*** Opening Data to use ***
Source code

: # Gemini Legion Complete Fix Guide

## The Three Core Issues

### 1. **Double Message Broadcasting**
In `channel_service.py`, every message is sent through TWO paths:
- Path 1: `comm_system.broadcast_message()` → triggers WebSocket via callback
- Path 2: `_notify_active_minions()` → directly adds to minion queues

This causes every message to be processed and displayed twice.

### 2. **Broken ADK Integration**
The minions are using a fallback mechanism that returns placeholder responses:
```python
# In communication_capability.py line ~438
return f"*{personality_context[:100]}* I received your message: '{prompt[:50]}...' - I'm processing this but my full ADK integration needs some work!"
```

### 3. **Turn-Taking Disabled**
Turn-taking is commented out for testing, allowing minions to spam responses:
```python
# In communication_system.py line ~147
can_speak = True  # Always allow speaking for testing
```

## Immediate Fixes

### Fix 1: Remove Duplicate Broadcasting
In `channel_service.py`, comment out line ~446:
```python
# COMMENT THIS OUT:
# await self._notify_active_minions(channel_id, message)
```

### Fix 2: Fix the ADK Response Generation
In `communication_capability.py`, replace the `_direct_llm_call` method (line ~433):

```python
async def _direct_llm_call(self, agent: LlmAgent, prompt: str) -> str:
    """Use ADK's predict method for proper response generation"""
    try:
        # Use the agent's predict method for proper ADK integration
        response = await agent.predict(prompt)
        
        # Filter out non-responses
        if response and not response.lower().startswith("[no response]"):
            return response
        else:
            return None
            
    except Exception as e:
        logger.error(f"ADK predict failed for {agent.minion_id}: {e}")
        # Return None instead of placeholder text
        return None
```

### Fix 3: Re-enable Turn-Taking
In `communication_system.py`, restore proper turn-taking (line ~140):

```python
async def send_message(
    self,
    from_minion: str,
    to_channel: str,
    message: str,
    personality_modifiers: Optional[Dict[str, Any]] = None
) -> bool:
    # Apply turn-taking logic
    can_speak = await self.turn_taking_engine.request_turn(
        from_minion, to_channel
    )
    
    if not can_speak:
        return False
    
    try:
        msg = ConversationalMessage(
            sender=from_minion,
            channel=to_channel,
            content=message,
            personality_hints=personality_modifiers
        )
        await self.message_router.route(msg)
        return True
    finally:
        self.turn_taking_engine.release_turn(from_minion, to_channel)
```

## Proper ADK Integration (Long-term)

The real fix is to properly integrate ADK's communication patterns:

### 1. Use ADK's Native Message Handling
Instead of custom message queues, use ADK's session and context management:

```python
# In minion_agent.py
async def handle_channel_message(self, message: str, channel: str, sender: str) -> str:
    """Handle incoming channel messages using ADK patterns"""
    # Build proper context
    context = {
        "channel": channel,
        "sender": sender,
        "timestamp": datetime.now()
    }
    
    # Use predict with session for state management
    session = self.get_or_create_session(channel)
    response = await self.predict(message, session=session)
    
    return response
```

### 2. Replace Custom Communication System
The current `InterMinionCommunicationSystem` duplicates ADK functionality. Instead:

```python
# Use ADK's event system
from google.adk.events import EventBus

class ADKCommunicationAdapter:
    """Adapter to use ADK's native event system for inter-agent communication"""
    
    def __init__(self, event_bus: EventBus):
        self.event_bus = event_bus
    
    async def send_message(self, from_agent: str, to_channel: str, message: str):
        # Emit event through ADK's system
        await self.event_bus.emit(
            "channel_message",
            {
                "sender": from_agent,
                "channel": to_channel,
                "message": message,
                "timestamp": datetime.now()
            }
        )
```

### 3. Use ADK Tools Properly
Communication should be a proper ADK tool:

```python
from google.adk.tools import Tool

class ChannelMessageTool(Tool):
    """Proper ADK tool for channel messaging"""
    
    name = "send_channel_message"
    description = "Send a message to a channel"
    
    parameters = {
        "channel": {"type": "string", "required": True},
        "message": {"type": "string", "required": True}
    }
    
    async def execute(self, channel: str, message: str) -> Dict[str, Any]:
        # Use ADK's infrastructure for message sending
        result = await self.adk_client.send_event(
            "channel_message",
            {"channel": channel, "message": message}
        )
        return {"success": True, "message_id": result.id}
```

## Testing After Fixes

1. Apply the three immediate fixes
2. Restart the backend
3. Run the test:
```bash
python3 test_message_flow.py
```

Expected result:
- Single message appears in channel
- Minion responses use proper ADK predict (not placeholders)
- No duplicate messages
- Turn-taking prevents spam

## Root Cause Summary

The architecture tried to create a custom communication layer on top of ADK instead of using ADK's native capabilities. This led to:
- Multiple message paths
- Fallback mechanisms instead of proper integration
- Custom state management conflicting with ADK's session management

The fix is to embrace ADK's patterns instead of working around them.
*** Closing Data to use ***
**Exercise goal:** Restate the data exactly, keeping every line intact.

**Exercise response:**
Source code

: # Gemini Legion Complete Fix Guide

## The Three Core Issues

### 1. **Double Message Broadcasting**
In `channel_service.py`, every message is sent through TWO paths:
- Path 1: `comm_system.broadcast_message()` → triggers WebSocket via callback
- Path 2: `_notify_active_minions()` → directly adds to minion queues

This causes every message to be processed and displayed twice.

### 2. **Broken ADK Integration**
The minions are using a fallback mechanism that returns placeholder responses:
```python
# In communication_capability.py line ~438
return f"*{personality_context[:100]}* I received your message: '{prompt[:50]}...' - I'm processing this but my full ADK integration needs some work!"
```

### 3. **Turn-Taking Disabled**
Turn-taking is commented out for testing, allowing minions to spam responses:
```python
# In communication_system.py line ~147
can_speak = True  # Always allow speaking for testing
```

## Immediate Fixes

### Fix 1: Remove Duplicate Broadcasting
In `channel_service.py`, comment out line ~446:
```python
# COMMENT THIS OUT:
# await self._notify_active_minions(channel_id, message)
```

### Fix 2: Fix the ADK Response Generation
In `communication_capability.py`, replace the `_direct_llm_call` method (line ~433):

```python
async def _direct_llm_call(self, agent: LlmAgent, prompt: str) -> str:
    """Use ADK's predict method for proper response generation"""
    try:
        # Use the agent's predict method for proper ADK integration
        response = await agent.predict(prompt)
        
        # Filter out non-responses
        if response and not response.lower().startswith("[no response]"):
            return response
        else:
            return None
            
    except Exception as e:
        logger.error(f"ADK predict failed for {agent.minion_id}: {e}")
        # Return None instead of placeholder text
        return None
```

### Fix 3: Re-enable Turn-Taking
In `communication_system.py`, restore proper turn-taking (line ~140):

```python
async def send_message(
    self,
    from_minion: str,
    to_channel: str,
    message: str,
    personality_modifiers: Optional[Dict[str, Any]] = None
) -> bool:
    # Apply turn-taking logic
    can_speak = await self.turn_taking_engine.request_turn(
        from_minion, to_channel
    )
    
    if not can_speak:
        return False
    
    try:
        msg = ConversationalMessage(
            sender=from_minion,
            channel=to_channel,
            content=message,
            personality_hints=personality_modifiers
        )
        await self.message_router.route(msg)
        return True
    finally:
        self.turn_taking_engine.release_turn(from_minion, to_channel)
```

## Proper ADK Integration (Long-term)

The real fix is to properly integrate ADK's communication patterns:

### 1. Use ADK's Native Message Handling
Instead of custom message queues, use ADK's session and context management:

```python
# In minion_agent.py
async def handle_channel_message(self, message: str, channel: str, sender: str) -> str:
    """Handle incoming channel messages using ADK patterns"""
    # Build proper context
    context = {
        "channel": channel,
        "sender": sender,
        "timestamp": datetime.now()
    }
    
    # Use predict with session for state management
    session = self.get_or_create_session(channel)
    response = await self.predict(message, session=session)
    
    return response
```

### 2. Replace Custom Communication System
The current `InterMinionCommunicationSystem` duplicates ADK functionality. Instead:

```python
# Use ADK's event system
from google.adk.events import EventBus

class ADKCommunicationAdapter:
    """Adapter to use ADK's native event system for inter-agent communication"""
    
    def __init__(self, event_bus: EventBus):
        self.event_bus = event_bus
    
    async def send_message(self, from_agent: str, to_channel: str, message: str):
        # Emit event through ADK's system
        await self.event_bus.emit(
            "channel_message",
            {
                "sender": from_agent,
                "channel": to_channel,
                "message": message,
                "timestamp": datetime.now()
            }
        )
```

### 3. Use ADK Tools Properly
Communication should be a proper ADK tool:

```python
from google.adk.tools import Tool

class ChannelMessageTool(Tool):
    """Proper ADK tool for channel messaging"""
    
    name = "send_channel_message"
    description = "Send a message to a channel"
    
    parameters = {
        "channel": {"type": "string", "required": True},
        "message": {"type": "string", "required": True}
    }
    
    async def execute(self, channel: str, message: str) -> Dict[str, Any]:
        # Use ADK's infrastructure for message sending
        result = await self.adk_client.send_event(
            "channel_message",
            {"channel": channel, "message": message}
        )
        return {"success": True, "message_id": result.id}
```

## Testing After Fixes

1. Apply the three immediate fixes
2. Restart the backend
3. Run the test:
```bash
python3 test_message_flow.py
```

Expected result:
- Single message appears in channel
- Minion responses use proper ADK predict (not placeholders)
- No duplicate messages
- Turn-taking prevents spam

## Root Cause Summary

The architecture tried to create a custom communication layer on top of ADK instead of using ADK's native capabilities. This led to:
- Multiple message paths
- Fallback mechanisms instead of proper integration
- Custom state management conflicting with ADK's session management

The fix is to embrace ADK's patterns instead of working around them.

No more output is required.